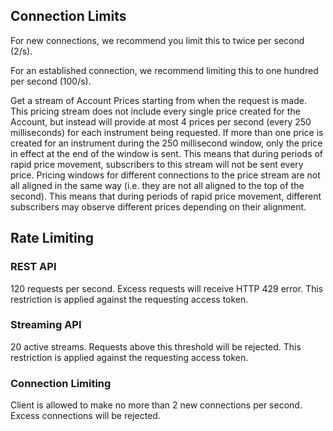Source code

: ## Connection Limits

For new connections, we recommend you limit this to twice per second (2/s).

For an established connection, we recommend limiting this to one hundred per second (100/s).

Get a stream of Account Prices starting from when the request is made.
This pricing stream does not include every single price created for the Account, but instead will provide at most 4 prices per second (every 250 milliseconds) for each instrument being requested.
If more than one price is created for an instrument during the 250 millisecond window, only the price in effect at the end of the window is sent. This means that during periods of rapid price movement, subscribers to this stream will not be sent every price.
Pricing windows for different connections to the price stream are not all aligned in the same way (i.e. they are not all aligned to the top of the second). This means that during periods of rapid price movement, different subscribers may observe different prices depending on their alignment.

## Rate Limiting
### REST API
120 requests per second. Excess requests will receive HTTP 429 error. This restriction is applied against the requesting access token.

### Streaming API
20 active streams. Requests above this threshold will be rejected. This restriction is applied against the requesting access token.

### Connection Limiting
Client is allowed to make no more than 2 new connections per second. Excess connections will be rejected.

+===+

Work order>
Answer with a single number: how many lines in the data above have the string "rapid" in them?

Written answer>
2